Clearly Lenagan, in particular, wanted a greater say on how the sport as a whole should be run, especially as the competition has received no money from a title sponsor for the last two years, something which should be remedied imminently with the announcement of a new backer ahead of a campaign that starts in less than a month.
Some clubs, also, certainly desired a greater financial distribution while expressing concerns about other aspects of the Policy Review which would result in a reduction in the number of Academies, an increase in overseas players and potential rise in salary cap.

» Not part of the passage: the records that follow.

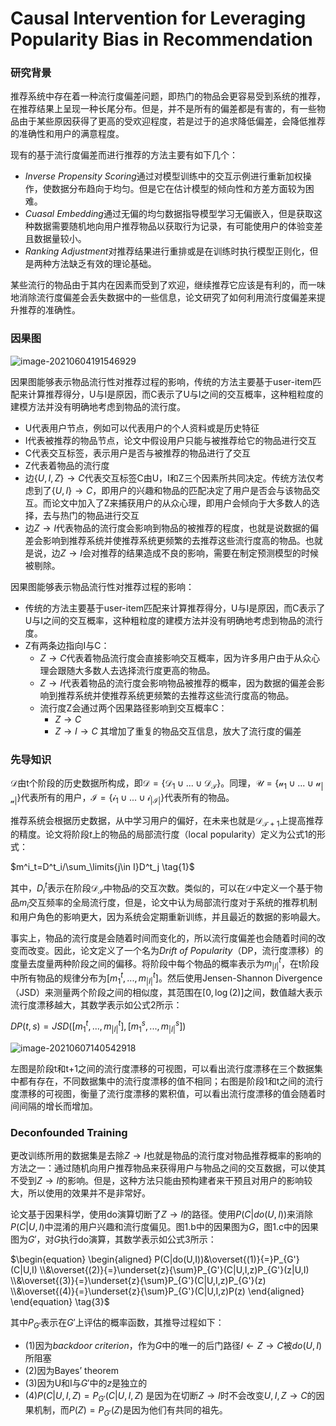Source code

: 

# Causal Intervention for Leveraging Popularity Bias in Recommendation

### 研究背景

推荐系统中存在着一种流行度偏差问题，即热门的物品会更容易受到系统的推荐，在推荐结果上呈现一种长尾分布。但是，并不是所有的偏差都是有害的，有一些物品由于某些原因获得了更高的受欢迎程度，若是过于的追求降低偏差，会降低推荐的准确性和用户的满意程度。

现有的基于流行度偏差而进行推荐的方法主要有如下几个：

- *Inverse Propensity Scoring*通过对模型训练中的交互示例进行重新加权操作，使数据分布趋向于均匀。但是它在估计模型的倾向性和方差方面较为困难。
- *Cuasal Embedding*通过无偏的均匀数据指导模型学习无偏嵌入，但是获取这种数据需要随机地向用户推荐物品以获取行为记录，有可能使用户的体验变差且数据量较小。
- *Ranking Adjustment*对推荐结果进行重排或是在训练时执行模型正则化，但是两种方法缺乏有效的理论基础。

某些流行的物品由于其内在因素而受到了欢迎，继续推荐它应该是有利的，而一味地消除流行度偏差会丢失数据中的一些信息，论文研究了如何利用流行度偏差来提升推荐的准确性。

### 因果图

![image-20210604191546929](https://raw.githubusercontent.com/Zjly/Image-hosting/master/image-20210604191546929.png)

因果图能够表示物品流行性对推荐过程的影响，传统的方法主要基于user-item匹配来计算推荐得分，U与I是原因，而C表示了U与I之间的交互概率，这种粗粒度的建模方法并没有明确地考虑到物品的流行度。

- U代表用户节点，例如可以代表用户的个人资料或是历史特征
- I代表被推荐的物品节点，论文中假设用户只能与被推荐给它的物品进行交互
- C代表交互标签，表示用户是否与被推荐的物品进行了交互
- Z代表着物品的流行度
- 边$\{U,I,Z\}\to C$代表交互标签C由U，I和Z三个因素所共同决定。传统方法仅考虑到了$\{U,I\}\to C$，即用户的兴趣和物品的匹配决定了用户是否会与该物品交互。而论文中加入了Z来捕获用户的从众心理，即用户会倾向于大多数人的选择，去与热门的物品进行交互
- 边$Z \to I$代表物品的流行度会影响到物品的被推荐的程度，也就是说数据的偏差会影响到推荐系统并使推荐系统更频繁的去推荐这些流行度高的物品。也就是说，边$Z \to I$会对推荐的结果造成不良的影响，需要在制定预测模型的时候被剔除。

因果图能够表示物品流行性对推荐过程的影响：

- 传统的方法主要基于user-item匹配来计算推荐得分，U与I是原因，而C表示了U与I之间的交互概率，这种粗粒度的建模方法并没有明确地考虑到物品的流行度。
- Z有两条边指向I与C：
  - $Z\to C$代表着物品流行度会直接影响交互概率，因为许多用户由于从众心理会跟随大多数人去选择流行度更高的物品。
  - $Z\to I$代表着物品的流行度会影响物品被推荐的概率，因为数据的偏差会影响到推荐系统并使推荐系统更频繁的去推荐这些流行度高的物品。
  - 流行度Z会通过两个因果路径影响到交互概率C：
    - $Z\to C$
    - $Z\to I\to C$ 其增加了重复的物品交互信息，放大了流行度的偏差


### 先导知识

$\mathcal{D}$由t个阶段的历史数据所构成，即$\mathcal{D}=\{\mathcal{D_1}\cup...\cup\mathcal{D_T}\}$。同理，$\mathcal{U}=\{\mathcal{u_1}\cup...\cup\mathcal{u_{|u|}\}}$代表所有的用户，$\mathcal{I}=\{\mathcal{i_1}\cup...\cup\mathcal{i_{|I|}\}}$代表所有的物品。

推荐系统会根据历史数据，从中学习用户的偏好，在未来也就是$\mathcal{D_{T+1}}$上提高推荐的精度。论文将阶段$t$上的物品的局部流行度（local popularity）定义为公式1的形式：

$m^i_t=D^t_i/\sum_\limits{j\in I}D^t_j \tag{1}$

其中，$D^t_i$表示在阶段$\mathcal{D_T}$中物品$i$的交互次数。类似的，可以在$\mathcal{D}$中定义一个基于物品$m_i$交互频率的全局流行度，但是，论文中认为局部流行度对于系统的推荐机制和用户角色的影响更大，因为系统会定期重新训练，并且最近的数据的影响最大。

事实上，物品的流行度是会随着时间而变化的，所以流行度偏差也会随着时间的改变而改变。因此，论文定义了一个名为*Drift of Popularity*（DP，流行度漂移）的度量去度量两种阶段之间的偏移。将阶段中每个物品的概率表示为$m^t_{|I|}$，在t阶段中所有物品的规律分布为$[m^t_1,...,m^t_{|I|}]$。然后使用Jensen-Shannon Divergence（JSD）来测量两个阶段之间的相似度，其范围在$[0,\log(2)]$之间，数值越大表示流行度漂移越大，其数学表示如公式2所示：

$DP(t,s)=JSD([m^t_1,...,m^t_{|I|}],[m^s_1,...,m^s_{|I|}]) \tag{2}$

![image-20210607140542918](https://raw.githubusercontent.com/Zjly/Image-hosting/master/image-20210607140542918.png)

左图是阶段t和t+1之间的流行度漂移的可视图，可以看出流行度漂移在三个数据集中都有存在，不同数据集中的流行度漂移的值不相同；右图是阶段1和t之间的流行度漂移的可视图，衡量了流行度漂移的累积值，可以看出流行度漂移的值会随着时间间隔的增长而增加。

### Deconfounded Training

更改训练所用的数据集是去除$Z\to I$也就是物品的流行度对物品推荐概率的影响的方法之一：通过随机向用户推荐物品来获得用户与物品之间的交互数据，可以使其不受到$Z\to I$的影响。但是，这种方法只能由预构建者来干预且对用户的影响较大，所以使用的效果并不是非常好。

论文基于因果科学，使用do演算切断了$Z\to I$的路径。使用$P(C|do(U,I))$来消除$P(C|U,I)$中混淆的用户兴趣和流行度偏见。图1.b中的因果图为$G$，图1.c中的因果图为$G'$，对$G$执行do演算，其数学表示如公式3所示：

$\begin{equation} \begin{aligned} P(C|do(U,I))&\overset{(1)}{=}P_{G'}(C|U,I) \\&\overset{(2)}{=}\underset{z}{\sum}P_{G'}(C|U,I,z)P_{G'}(z|U,I) \\&\overset{(3)}{=}\underset{z}{\sum}P_{G'}(C|U,I,z)P_{G'}(z) \\&\overset{(4)}{=}\underset{z}{\sum}P_{G'}(C|U,I,z)P(z) \end{aligned} \end{equation} \tag{3}$

其中$P_{G'}$表示在$G'$上评估的概率函数，其推导过程如下：

- (1)因为*backdoor criterion*，作为$G$中的唯一的后门路径$I\gets Z \to C$被$do(U,I)$所阻塞
- (2)因为Bayes’ theorem
- (3)因为U和I与$G'$中的$z$是独立的
- (4)$P(C|U,I,Z)=P_{G'}(C|U,I,Z)$ 是因为在切断$Z\to I$时不会改变${U,I,Z}\to C$的因果机制，而$P(Z)=P_{G'}(Z)$是因为他们有共同的祖先。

There should, however, finally be some clarity forthcoming with two vital meetings set for next week as clubs reconvene with the RFL/Super League to resolve the dispute that has threatened to cause an implosion of the domestic game.
“It is crucial this gets sorted and it is a very important time for the sport,” Pearson told the Yorkshire Post. “We will listen to what they have to say next week and then decide which way we want to go with the competition.
“But one thing is certain; it does need restructuring as the finances aren’t there to sustain 14 clubs.
“Talk of a ‘walk-out’ is a bit dramatic. Basically, we just wanted to see all clubs in a position to vote sensibly and didn’t want something railroaded through.
“We wanted more detail and something that serves all the clubs and not just a few.
“We all want it to get sorted but it’s got to be right. We’ve only got one chance for this and Super League has to show it can get better revenues in for the clubs.
“It will, though, all be sorted by the end of January, whatever.”
The Yorkshire Post understands there will, in fact, be a conclusion by the end of next week.
Tuesday’s appointment will be the first of a series of meetings to talk about Super League governance going forward, but Friday’s affair will solely be to discuss the all-important league structure.
There must be a final resolution and agreement on that subject then otherwise there will be a sim ple two-up, two-down promotion and relegation system come 2015.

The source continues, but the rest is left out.